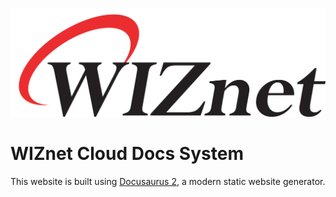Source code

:![](croppedwiznetlogo.png)

# WIZnet Cloud Docs System

This website is built using [Docusaurus 2](https://v2.docusaurus.io/), a modern static website generator.
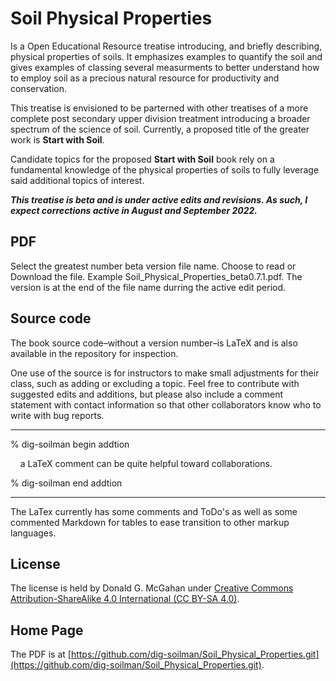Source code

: # Soil Physical Properties

Is a Open Educational Resource treatise introducing, and briefly describing, physical properties of soils. It emphasizes examples to quantify the soil and gives examples of classing several measurments to better understand how to employ soil as a precious natural resource for productivity and conservation.

This treatise is envisioned to be parterned with other treatises of a more complete post secondary upper division treatment introducing a broader spectrum of the science of soil. Currently, a proposed title of the greater work is **Start with Soil**. 

Candidate topics for the proposed **Start with Soil** book rely on a fundamental knowledge of the physical properties of soils to fully leverage said additional topics of interest.

***This treatise is beta and is under active edits and revisions. As such, I expect corrections active in August and September 2022.***

## PDF

Select the greatest number beta version file name. Choose to read or Download the file. Example Soil_Physical_Properties_beta0.7.1.pdf. The version is at the end of the file name durring the active edit period.

## Source code

The book source code–without a version number–is LaTeX and is also available in the repository for inspection.

One use of the source is for instructors to make small adjustments for their class, such as adding or excluding a topic. 
Feel free to contribute with suggested edits and additions, but please also include a comment statement with contact information so that other collaborators know who to write with bug reports.

---

% dig-soilman begin addtion

&nbsp;&nbsp;&nbsp; a LaTeX comment can be quite helpful toward collaborations.
   
% dig-soilman end addtion

---

The LaTex currently has some comments and ToDo's as well as some commented Markdown for tables to ease transition to other markup languages.

## License

The license is held by Donald G. McGahan under [Creative Commons Attribution-ShareAlike 4.0 International (CC BY-SA 4.0)](https://creativecommons.org/licenses/by-sa/4.0/).

## Home Page

The PDF is at [https://github.com/dig-soilman/Soil_Physical_Properties.git](https://github.com/dig-soilman/Soil_Physical_Properties.git).

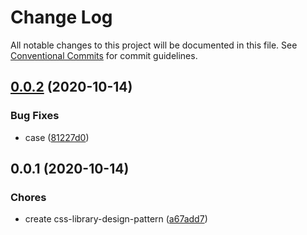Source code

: # Change Log

All notable changes to this project will be documented in this file.
See [Conventional Commits](https://conventionalcommits.org) for commit guidelines.

<a name="0.0.2"></a>
## [0.0.2](https://github.com/Himenon/css-library-design-pattern/compare/@himenon/css-library-design-pattern@0.0.1...@himenon/css-library-design-pattern@0.0.2) (2020-10-14)


### Bug Fixes

* case ([81227d0](https://github.com/Himenon/css-library-design-pattern/commit/81227d0))





<a name="0.0.1"></a>
## 0.0.1 (2020-10-14)


### Chores

* create css-library-design-pattern ([a67add7](https://github.com/Himenon/css-library-design-pattern/commit/a67add7))
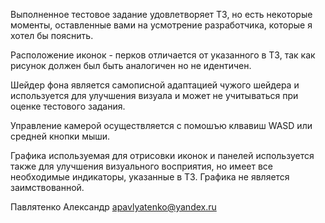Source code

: Выполненное тестовое задание удовлетворяет ТЗ, но есть некоторые моменты, оставленные вами на усмотрение разработчика, которые я хотел бы пояснить.

Расположение иконок - перков отличается от указанного в ТЗ, так как рисунок должен был быть аналогичен но не идентичен.

Шейдер фона является самописной адаптацией чужого шейдера и используется для улучшения визуала и может не учитываться при оценке тестового задания.

Управление камерой осуществляется с помошъю клвавиш WASD или средней кнопки мыши.

Графика используемая для отрисовки иконок и панелей используется также для улучшения визуального восприятия, но имеет все необходимые индикаторы, указанные в ТЗ. 
Графика не является заимствованной.

Павлятенко Александр apavlyatenko@yandex.ru
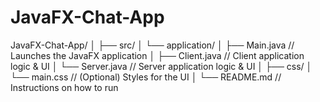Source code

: # JavaFX-Chat-App
JavaFX-Chat-App/
│
├── src/
│   └── application/
│       ├── Main.java          // Launches the JavaFX application
│       ├── Client.java        // Client application logic & UI
│       └── Server.java        // Server application logic & UI
│
├── css/
│   └── main.css              // (Optional) Styles for the UI
│
└── README.md                 // Instructions on how to run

•••••

> **WORK INSTRUCTION**:
Copy out all the records exactly as they read, and omit the pictures.

> **SOLUTION FOR THIS PROBLEM**:
Source code

:![](croppedwiznetlogo.png)

# WIZnet Cloud Docs System

This website is built using [Docusaurus 2](https://v2.docusaurus.io/), a modern static website generator.
Source code

: # Soil Physical Properties

Is a Open Educational Resource treatise introducing, and briefly describing, physical properties of soils. It emphasizes examples to quantify the soil and gives examples of classing several measurments to better understand how to employ soil as a precious natural resource for productivity and conservation.

This treatise is envisioned to be parterned with other treatises of a more complete post secondary upper division treatment introducing a broader spectrum of the science of soil. Currently, a proposed title of the greater work is **Start with Soil**. 

Candidate topics for the proposed **Start with Soil** book rely on a fundamental knowledge of the physical properties of soils to fully leverage said additional topics of interest.

***This treatise is beta and is under active edits and revisions. As such, I expect corrections active in August and September 2022.***

## PDF

Select the greatest number beta version file name. Choose to read or Download the file. Example Soil_Physical_Properties_beta0.7.1.pdf. The version is at the end of the file name durring the active edit period.

## Source code

The book source code–without a version number–is LaTeX and is also available in the repository for inspection.

One use of the source is for instructors to make small adjustments for their class, such as adding or excluding a topic. 
Feel free to contribute with suggested edits and additions, but please also include a comment statement with contact information so that other collaborators know who to write with bug reports.

---

% dig-soilman begin addtion

&nbsp;&nbsp;&nbsp; a LaTeX comment can be quite helpful toward collaborations.
   
% dig-soilman end addtion

---

The LaTex currently has some comments and ToDo's as well as some commented Markdown for tables to ease transition to other markup languages.

## License

The license is held by Donald G. McGahan under [Creative Commons Attribution-ShareAlike 4.0 International (CC BY-SA 4.0)](https://creativecommons.org/licenses/by-sa/4.0/).

## Home Page

The PDF is at [https://github.com/dig-soilman/Soil_Physical_Properties.git](https://github.com/dig-soilman/Soil_Physical_Properties.git).

Source code

: # Change Log

All notable changes to this project will be documented in this file.
See [Conventional Commits](https://conventionalcommits.org) for commit guidelines.

<a name="0.0.2"></a>
## [0.0.2](https://github.com/Himenon/css-library-design-pattern/compare/@himenon/css-library-design-pattern@0.0.1...@himenon/css-library-design-pattern@0.0.2) (2020-10-14)


### Bug Fixes

* case ([81227d0](https://github.com/Himenon/css-library-design-pattern/commit/81227d0))





<a name="0.0.1"></a>
## 0.0.1 (2020-10-14)


### Chores

* create css-library-design-pattern ([a67add7](https://github.com/Himenon/css-library-design-pattern/commit/a67add7))
Source code

: Выполненное тестовое задание удовлетворяет ТЗ, но есть некоторые моменты, оставленные вами на усмотрение разработчика, которые я хотел бы пояснить.

Расположение иконок - перков отличается от указанного в ТЗ, так как рисунок должен был быть аналогичен но не идентичен.

Шейдер фона является самописной адаптацией чужого шейдера и используется для улучшения визуала и может не учитываться при оценке тестового задания.

Управление камерой осуществляется с помошъю клвавиш WASD или средней кнопки мыши.

Графика используемая для отрисовки иконок и панелей используется также для улучшения визуального восприятия, но имеет все необходимые индикаторы, указанные в ТЗ. 
Графика не является заимствованной.

Павлятенко Александр apavlyatenko@yandex.ru
Source code

: # JavaFX-Chat-App
JavaFX-Chat-App/
│
├── src/
│   └── application/
│       ├── Main.java          // Launches the JavaFX application
│       ├── Client.java        // Client application logic & UI
│       └── Server.java        // Server application logic & UI
│
├── css/
│   └── main.css              // (Optional) Styles for the UI
│
└── README.md                 // Instructions on how to run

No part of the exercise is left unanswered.